Leondexter said:
Is it innovative to "bring console style gameplay to handhelds"? I don't think so.
Maybe not innovative in the game design aspect, but certainly in the hardware aspect. It's breaking down the barrier between the home system and the handheld, elevating the idea of what should be expected and accepted from a portable video game machine. Handheld games no longer have to be strictly scaled back, abridged versions of the games I play at home--they can be of equal quality as the games I play at home, and subsequently worthy of being played at home
instead of firing up another console or computer. It is, in essence, another high-quality video game system that just happens to be portable.
Leondexter said:
I'm actually kind of bitter about the PSP, even while I'm enjoying it, because these games could have been PS2 games, and better off for it.
Well, I agree partially, in that games like
Lumines and
Mercury could have made
awesome PS2 games, benefitting from the advantages the PS2 would offer. However, they're not on the PS2, so that point is moot.
At the same time, they're good enough games on their own merit to stand on their own. They're not merely "good
for a handheld" (as if being on a handheld gave some excuse to put out inferior software), but legitimately good games that are worth playing on whatever system they happen to be on.
Even games that are ports of or sequels to PS2 games are worth playing.
Wipeout Pure on PSP is superior in most regards to the PS2's lone entry in the series,
Wipeout Fusion.
Tony Hawk's Underground 2 Remix gained four additional levels in the transition from home to portable. Sure, it would be great to play a PS2 version of
Wipeout Pure, or get the extra four levels onto the PS2 version of
Tony Hawk's Underground 2--but that hasn't happened. So, I will gladly play them on a system that
does have them. Portability is just an added bonus.
Leondexter said:
I used to hate the Game Boy in the same way (with the added bonus hate of b/w vs. color), until 2D console games died and the GBA saved them from extinction. Once the handheld market ceased to be a stripped-down version of the console market and got its own identity (even if that was just 2D nostalgia), I warmed up to it.
One of my friends who posts on The Next Level forums once said something about the GBA's "2D gaming revival" not being praiseworthy if the games don't stack up to the best titles of yesteryear. He went on to say that the majority of 2D games on the GBA couldn't compete with the best Genesis and SNES games of the early to mid 1990s, and that's why he stopped buying GBA software. He went on to say that it's the year 2005 and the games should show some (pardon the pun) advancement over what was offered 10-15 years ago.

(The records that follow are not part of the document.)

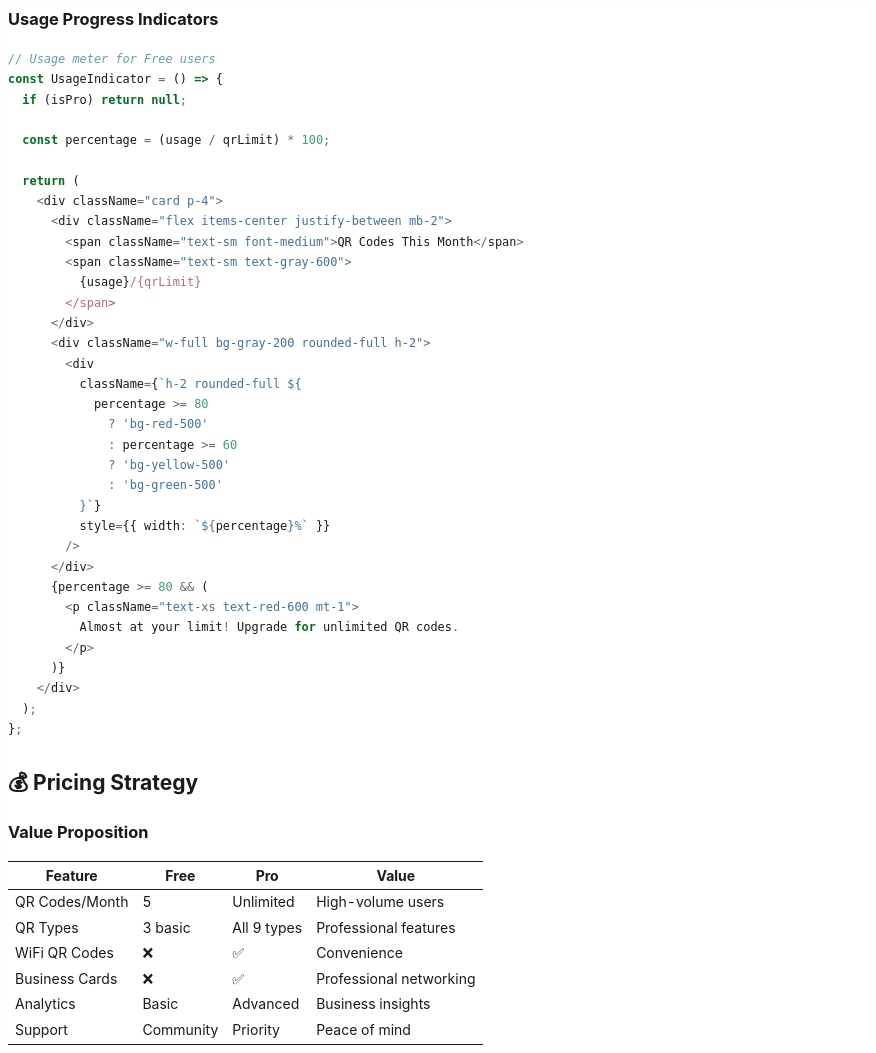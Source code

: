 ### Usage Progress Indicators

```typescript
// Usage meter for Free users
const UsageIndicator = () => {
  if (isPro) return null;

  const percentage = (usage / qrLimit) * 100;

  return (
    <div className="card p-4">
      <div className="flex items-center justify-between mb-2">
        <span className="text-sm font-medium">QR Codes This Month</span>
        <span className="text-sm text-gray-600">
          {usage}/{qrLimit}
        </span>
      </div>
      <div className="w-full bg-gray-200 rounded-full h-2">
        <div
          className={`h-2 rounded-full ${
            percentage >= 80
              ? 'bg-red-500'
              : percentage >= 60
              ? 'bg-yellow-500'
              : 'bg-green-500'
          }`}
          style={{ width: `${percentage}%` }}
        />
      </div>
      {percentage >= 80 && (
        <p className="text-xs text-red-600 mt-1">
          Almost at your limit! Upgrade for unlimited QR codes.
        </p>
      )}
    </div>
  );
};
```

## 💰 Pricing Strategy

### Value Proposition

| Feature        | Free      | Pro         | Value                   |
| -------------- | --------- | ----------- | ----------------------- |
| QR Codes/Month | 5         | Unlimited   | High-volume users       |
| QR Types       | 3 basic   | All 9 types | Professional features   |
| WiFi QR Codes  | ❌        | ✅          | Convenience             |
| Business Cards | ❌        | ✅          | Professional networking |
| Analytics      | Basic     | Advanced    | Business insights       |
| Support        | Community | Priority    | Peace of mind           |
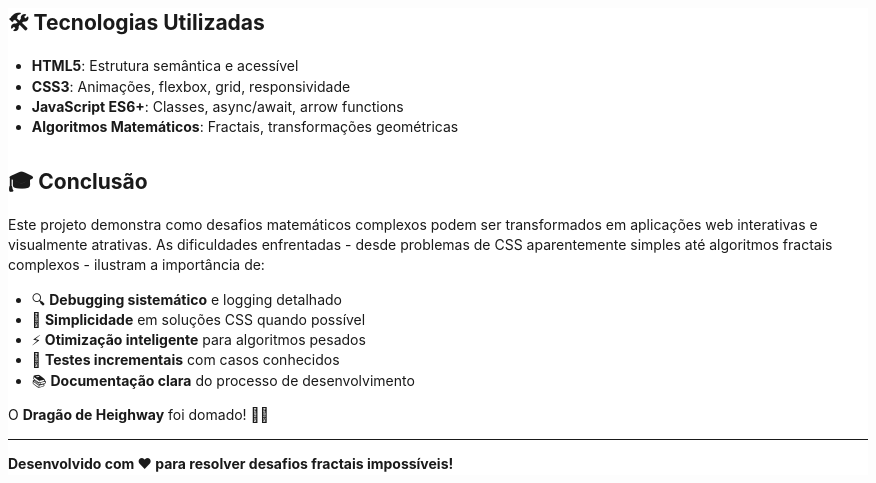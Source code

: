 ## 🛠 Tecnologias Utilizadas

- **HTML5**: Estrutura semântica e acessível
- **CSS3**: Animações, flexbox, grid, responsividade
- **JavaScript ES6+**: Classes, async/await, arrow functions
- **Algoritmos Matemáticos**: Fractais, transformações geométricas

## 🎓 Conclusão

Este projeto demonstra como desafios matemáticos complexos podem ser transformados em aplicações web interativas e visualmente atrativas. As dificuldades enfrentadas - desde problemas de CSS aparentemente simples até algoritmos fractais complexos - ilustram a importância de:

- 🔍 **Debugging sistemático** e logging detalhado
- 🎯 **Simplicidade** em soluções CSS quando possível  
- ⚡ **Otimização inteligente** para algoritmos pesados
- 🧪 **Testes incrementais** com casos conhecidos
- 📚 **Documentação clara** do processo de desenvolvimento

O **Dragão de Heighway** foi domado! 🐉✨

---

**Desenvolvido com ❤️ para resolver desafios fractais impossíveis!**

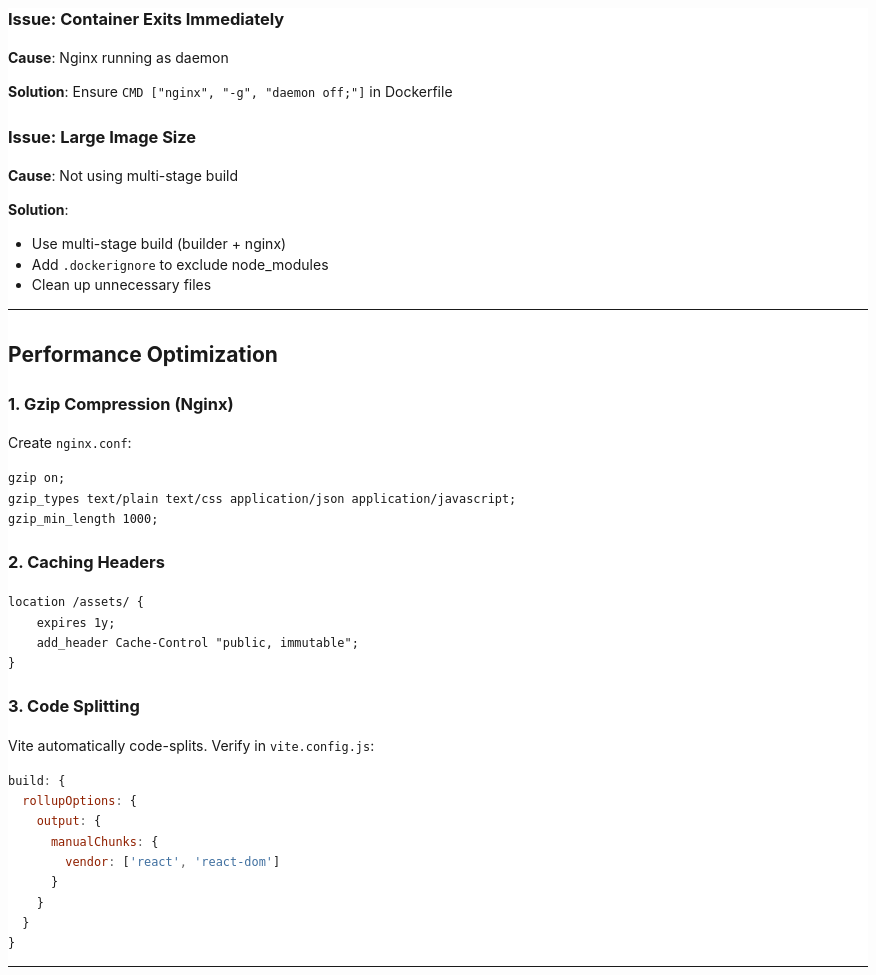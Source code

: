 ### Issue: Container Exits Immediately

**Cause**: Nginx running as daemon

**Solution**: Ensure `CMD ["nginx", "-g", "daemon off;"]` in Dockerfile

### Issue: Large Image Size

**Cause**: Not using multi-stage build

**Solution**:
- Use multi-stage build (builder + nginx)
- Add `.dockerignore` to exclude node_modules
- Clean up unnecessary files

---

## Performance Optimization

### 1. Gzip Compression (Nginx)

Create `nginx.conf`:
```nginx
gzip on;
gzip_types text/plain text/css application/json application/javascript;
gzip_min_length 1000;
```

### 2. Caching Headers

```nginx
location /assets/ {
    expires 1y;
    add_header Cache-Control "public, immutable";
}
```

### 3. Code Splitting

Vite automatically code-splits. Verify in `vite.config.js`:
```javascript
build: {
  rollupOptions: {
    output: {
      manualChunks: {
        vendor: ['react', 'react-dom']
      }
    }
  }
}
```

---
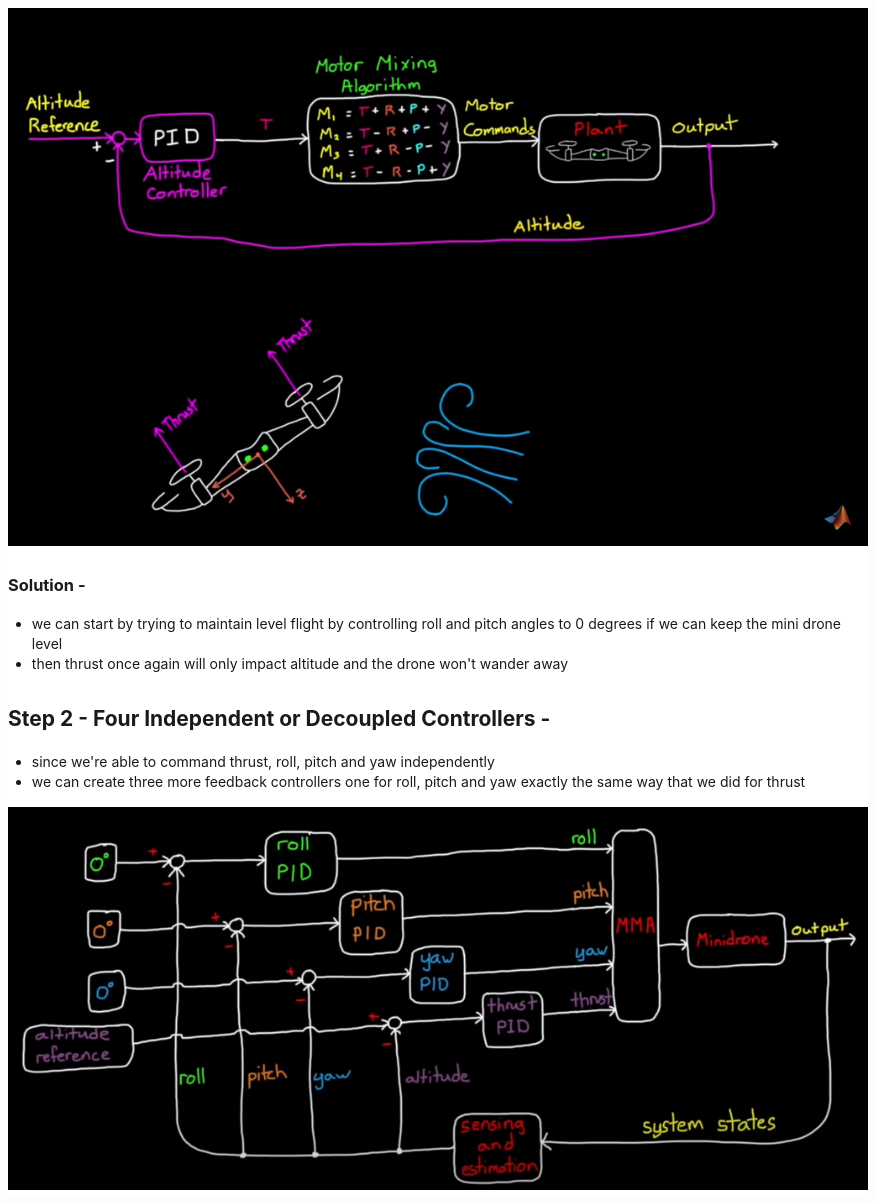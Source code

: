 ![](./References/2_9.png)

### Solution -

- we can start by trying to maintain level flight by controlling roll and pitch angles to 0 degrees if we can keep the mini drone level 
- then thrust once again will only impact altitude and the drone won't wander away



## Step 2 - Four Independent or Decoupled Controllers -

- since we're able to command thrust, roll, pitch and yaw independently
- we can create three more feedback controllers one for roll, pitch and yaw exactly the same way that we did for thrust 

![](./References/2_8.png)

I feel pretty much the same way. I bought a good number of GBA games in the first year or two that it was out, but then I noticed that the overall software quality on the platform was dropping dramatically. Two weeks ago, I purchased a GBA game for the first time in nearly
two years (ironically, a sequel to a 12-year-old Genesis game). If there were any other GBA games worth buying during that time, I would've bought at least one of them.
Again, I don't want to hear "well, it's not too shabby
for a handheld" as if the Tiger Game.Com was the standard-bearer for handhelds or something. I don't want to hear that we gamers should settle for the scraps developers tossed out on that system because it's (purportedly) the last bastion of 2D gaming. I'm all for a 2D revival, but the games need to be legitimately good. Why should I reward lazy and/or talentless developers with my money solely because they're still making 2D games? If the last two years of the GBA game library are demonstrative of the best 2D games today's developers can muster, then perhaps it's about time they gave it up, and let 2D gaming die with dignity.
Fortunately, there have been some high-quality 2D games released for the PSP, with plenty more on the horizon. With the PSP, we just might get a worthwhile 2D revival after all!